-- Supplied records follows --

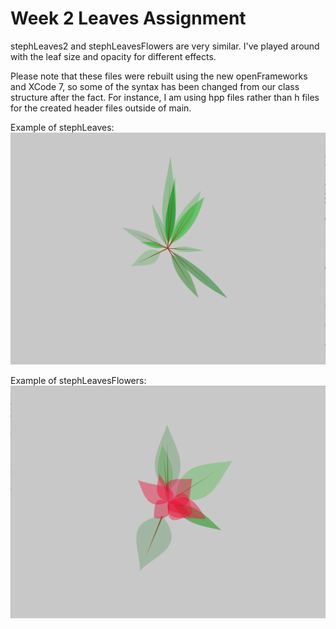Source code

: # Week 2 Leaves Assignment

stephLeaves2 and stephLeavesFlowers are very similar.  I've played around with the leaf size and opacity for different effects.  

Please note that these files were rebuilt using the new openFrameworks and XCode 7, so some of the syntax has been changed from our class structure after the fact.  For instance, I am using hpp files rather than h files for the created header files outside of main.

Example of stephLeaves: 
![alt text](screenshots/leaves.png)

Example of stephLeavesFlowers:
![alt text](screenshots/leavesFlowers1.png)





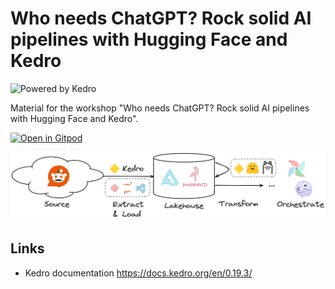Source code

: # Who needs ChatGPT? Rock solid AI pipelines with Hugging Face and Kedro

![Powered by Kedro](https://img.shields.io/badge/powered_by-kedro-ffc900?logo=kedro)

Material for the workshop "Who needs ChatGPT? Rock solid AI pipelines with Hugging Face and Kedro".

[![Open in Gitpod](https://gitpod.io/button/open-in-gitpod.svg)](https://gitpod.io/#https://github.com/ArnoutVerboven/workshop-kedro-huggingface/)

![Architecture](./kedro-hf.png)

## Links

- Kedro documentation https://docs.kedro.org/en/0.19.3/
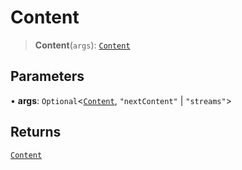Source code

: # Content

> **Content**(`args`): [`Content`](reference/functions/Content.md)

## Parameters

• **args**: `Optional`<[`Content`](reference/functions/Content.md), `"nextContent"` | `"streams"`>

## Returns

[`Content`](reference/functions/Content.md)

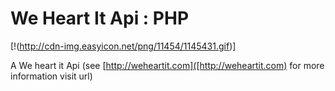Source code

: # We Heart It Api : PHP

[!(http://cdn-img.easyicon.net/png/11454/1145431.gif)]

A We heart it Api (see [http://weheartit.com]([http://weheartit.com) for more information visit url)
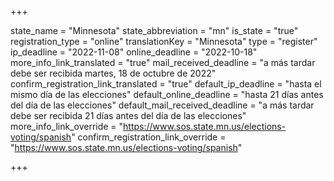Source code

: +++

state_name = "Minnesota"
state_abbreviation = "mn"
is_state = "true"
registration_type = "online"
translationKey = "Minnesota"
type = "register"
ip_deadline = "2022-11-08"
online_deadline = "2022-10-18"
more_info_link_translated = "true"
mail_received_deadline = "a más tardar debe ser recibida martes, 18 de octubre de 2022"
confirm_registration_link_translated = "true"
default_ip_deadline = "hasta el mismo día de las elecciones"
default_online_deadline = "hasta 21 días antes del día de las elecciones"
default_mail_received_deadline = "a más tardar debe ser recibida 21 días antes del día de las elecciones"
more_info_link_override = "https://www.sos.state.mn.us/elections-voting/spanish"
confirm_registration_link_override = "https://www.sos.state.mn.us/elections-voting/spanish"

+++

-- Supplied records concluded --

▸ **The task**: Figure out the number of lines above in which the string "text" appears. Only the number should be given.

▸ **Output**: 2